Num GPUs Available: 0
TensorFlow version: 2.3.1


In [9]:
# Set up the parent directory location for loading the dotenv files
# from google.colab import drive
# drive.mount('/content/gdrive')
# gdrivePrefix = '/content/gdrive/My Drive/Colab_Downloads/'
# env_path = '/content/gdrive/My Drive/Colab Notebooks/'
# dotenv_path = env_path + "python_script.env"
# load_dotenv(dotenv_path=dotenv_path)

# Set up the dotenv file for retrieving environment variables
# env_path = "/Users/david/PycharmProjects/"
# dotenv_path = env_path + "python_script.env"
# load_dotenv(dotenv_path=dotenv_path)

In [10]:
# Set up the email notification function
def status_notify(msg_text):
    access_key = os.environ.get('SNS_ACCESS_KEY')
    secret_key = os.environ.get('SNS_SECRET_KEY')
    aws_region = os.environ.get('SNS_AWS_REGION')
    topic_arn = os.environ.get('SNS_TOPIC_ARN')
    if (access_key is None) or (secret_key is None) or (aws_region is None):
        sys.exit("Incomplete notification setup info.
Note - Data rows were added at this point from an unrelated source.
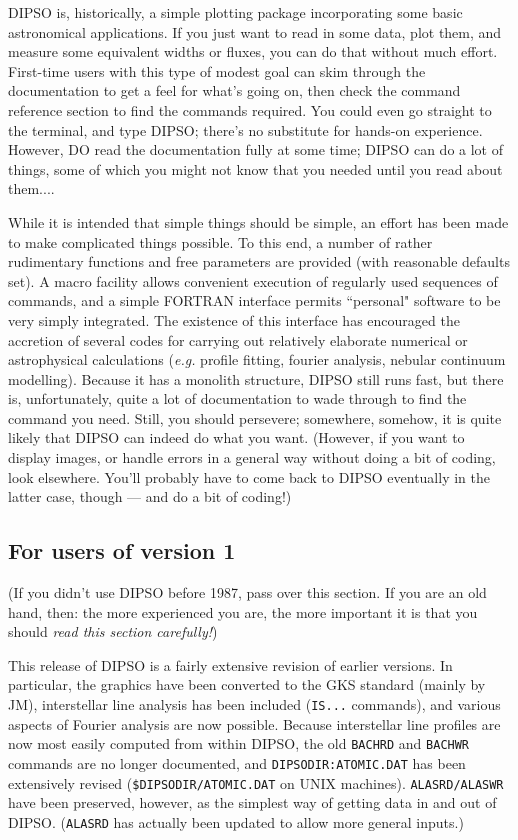 DIPSO is, historically, a simple plotting package incorporating some
basic astronomical applications. If you just want to read in some
data, plot them, and measure some equivalent widths or fluxes, you can
do that without much effort. First-time users with this type of modest
goal can skim through the documentation to get a feel for what's going
on, then check the command reference section to find the commands
required. You could even go straight to the terminal, and type DIPSO;
there's no substitute for hands-on experience. However, DO read the
documentation fully at some time;  DIPSO can do a lot of things, some
of which you might not know that you needed until you read about
them....

While it is intended that simple things should be simple, an effort
has been made to make complicated things possible. To this end, a
number of rather rudimentary functions and free parameters are
provided (with reasonable defaults set). A macro facility allows
convenient execution of regularly used sequences of commands, and a
simple FORTRAN interface permits ``personal" software to be very
simply integrated. The existence of this interface has encouraged the
accretion of several codes for carrying out relatively elaborate
numerical or astrophysical calculations ({\em e.g.} profile fitting,
fourier analysis, nebular continuum modelling). Because it has a
monolith structure, DIPSO still runs fast, but there is,
unfortunately, quite a lot of documentation to wade through to find
the command you need. Still, you should persevere; somewhere, somehow,
it is quite likely that DIPSO can indeed do what you want. (However,
if you want to display images, or handle errors in a general way
without doing a bit of coding, look elsewhere. You'll probably have to
come back to DIPSO eventually in the latter case, though --- and do a
bit of coding!)

\subsection {For users of version 1}

(If you didn't use DIPSO before 1987, pass over this section. If you
are an old hand, then: the more experienced you are, the more
important it is that you should {\em read this section carefully!})

This release of DIPSO is a fairly extensive revision of earlier
versions. In particular, the graphics have been converted to the GKS
standard (mainly by JM), interstellar line analysis has been included
({\tt IS...} commands), and various aspects of Fourier analysis are
now possible. Because interstellar line profiles are now most easily
computed from within DIPSO, the old {\tt BACHRD} and {\tt BACHWR}
commands are no longer documented, and {\tt DIPSODIR:ATOMIC.DAT} has
been extensively revised ({\tt \$DIPSODIR/ATOMIC.DAT} on UNIX
machines). {\tt ALASRD/ALASWR} have been preserved, however, as the
simplest way of getting data in and out of DIPSO. ({\tt ALASRD} has
actually been updated to allow more general inputs.)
Script Processing Aborted!!!")
    sns = boto3.client('sns', aws_access_key_id=access_key, aws_secret_access_key=secret_key, region_name=aws_region)
    response = sns.publish(TopicArn=topic_arn, Message=msg_text)
    if response['ResponseMetadata']['HTTPStatusCode'] != 200 :
        print('Status notification not OK with HTTP status code:', response['ResponseMetadata']['HTTPStatusCode'])

In [11]:
if notifyStatus: status_notify('(TensorFlow Text Classification) Task 1 - Prepare Environment has begun on ' + datetime.now().strftime('%A %B %d, %Y %I:%M:%S %p'))

In [12]:
# Reset the random number generators
def reset_random(x):
    random.seed(x)
    np.random.seed(x)
    tf.random.set_seed(x)

In [13]:
if notifyStatus: status_notify('(TensorFlow Text Classification) Task 1 - Prepare Environment completed on ' + datetime.now().strftime('%A %B %d, %Y %I:%M:%S %p'))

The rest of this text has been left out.